Products that claim to enhance connections like DeOxit do leave a small residue and do seem to enhance sound quality in my experience. But because they leave residue, I wonder if the residue protects the connections long term or does it eventually attract dirt or dry up and impede the connection. Or is it best to use alcohol or other non-residue cleaners.
Caig explains their products mechanically bond, on a molecular level, to seal the metal surface, and the resultant thin film moves as the contact is disturbed by vibration, effectively re-coating the surface.
I have used it for years on audio, car and motorcycle connections, computer boards, etc. The connections have never become gummy, dry, etc. The protection is not 100% of course. Thus, I periodically go through and re-apply. The product does not build up as it contains a solvent which cleans the surface.
It is impressive stuff.
thanks for the input! i did apply DeOxit gold and heard a definite improvement. i suppose a 6 or 12 month re-application would ease my concerns.
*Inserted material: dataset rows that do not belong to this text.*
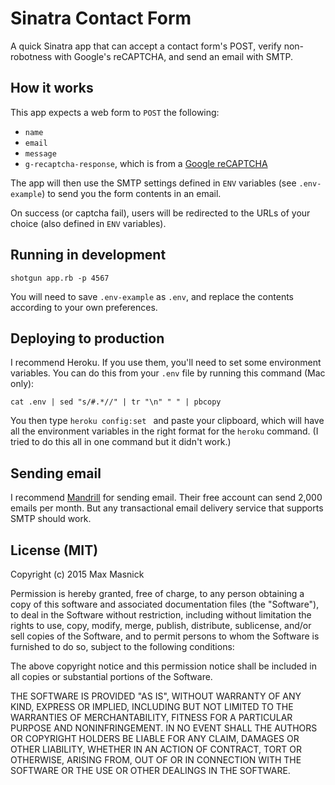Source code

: # Sinatra Contact Form

A quick Sinatra app that can accept a contact form's POST, verify non-robotness with Google's reCAPTCHA, and send an email with SMTP.

## How it works

This app expects a web form to `POST` the following:

- `name`
- `email`
- `message`
- `g-recaptcha-response`, which is from a [Google reCAPTCHA](http://www.google.com/recaptcha/intro/index.html)

The app will then use the SMTP settings defined in `ENV` variables (see `.env-example`) to send you the form contents in an email.

On success (or captcha fail), users will be redirected to the URLs of your choice (also defined in `ENV` variables).

## Running in development

    shotgun app.rb -p 4567

You will need to save `.env-example` as `.env`, and replace the contents according to your own preferences.

## Deploying to production

I recommend Heroku. If you use them, you'll need to set some environment variables. You can do this from your `.env` file by running this command (Mac only):

    cat .env | sed "s/#.*//" | tr "\n" " " | pbcopy

You then type `heroku config:set ` and paste your clipboard, which will have all the environment variables in the right format for the `heroku` command. (I tried to do this all in one command but it didn't work.)

## Sending email

I recommend [Mandrill](http://mandrill.com) for sending email. Their free account can send 2,000 emails per month. But any transactional email delivery service that supports SMTP should work.

## License (MIT)

Copyright (c) 2015 Max Masnick

Permission is hereby granted, free of charge, to any person obtaining a copy
of this software and associated documentation files (the "Software"), to deal
in the Software without restriction, including without limitation the rights
to use, copy, modify, merge, publish, distribute, sublicense, and/or sell
copies of the Software, and to permit persons to whom the Software is
furnished to do so, subject to the following conditions:

The above copyright notice and this permission notice shall be included in
all copies or substantial portions of the Software.

THE SOFTWARE IS PROVIDED "AS IS", WITHOUT WARRANTY OF ANY KIND, EXPRESS OR
IMPLIED, INCLUDING BUT NOT LIMITED TO THE WARRANTIES OF MERCHANTABILITY,
FITNESS FOR A PARTICULAR PURPOSE AND NONINFRINGEMENT. IN NO EVENT SHALL THE
AUTHORS OR COPYRIGHT HOLDERS BE LIABLE FOR ANY CLAIM, DAMAGES OR OTHER
LIABILITY, WHETHER IN AN ACTION OF CONTRACT, TORT OR OTHERWISE, ARISING FROM,
OUT OF OR IN CONNECTION WITH THE SOFTWARE OR THE USE OR OTHER DEALINGS IN
THE SOFTWARE.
I find simply disconnecting and reconnecting cables improves the sound, likely by breaking through a little bit of corrosion, etc. I believe DeOxit slows the corrosion down, but does not eliminate it. Thus, I periodically re-clean and re-apply.
There are other wonderful contact enhancers, but I like the Caig’s products for their combination of efficacy and ease of use.
Another thing to try is a good metal polish, like Flitz, on power chord prongs, followed by DeOxit.
good point. we used to have listening sessions where we would swap equipment in and out and i often noticed the following day when my system was back to its default state that it would sound better. make/break connections the reason? could be. then it makes me wonder if published equipment reviews are effected the same way. just moving cables will impact sound from my experience then there is the make/break contact effect as well. ah, the great mysteries of audio performance!
I’ve used Caig Gold with good results, but after email discussions with Canadian company MG Chemical, I cleaned my contacts with their isopropyl alcohol and then applied their Super Contact Cleaner with PPE. I know Caig is well-established in the audiophile community, but the Super Contact Cleaner outperformed the Caig Gold in terms of my system sound. I clean and reapply about once a year with amazing results. A can of this stuff will last most of us a lifetime.
Wow! You folks can hear the difference in contact cleaners? I’ll have to try some of that Caig stuff; I just ordered some.
I’ve been using Cape Cod polish. I find it works better than spit. it makes the metal parts quite shiny.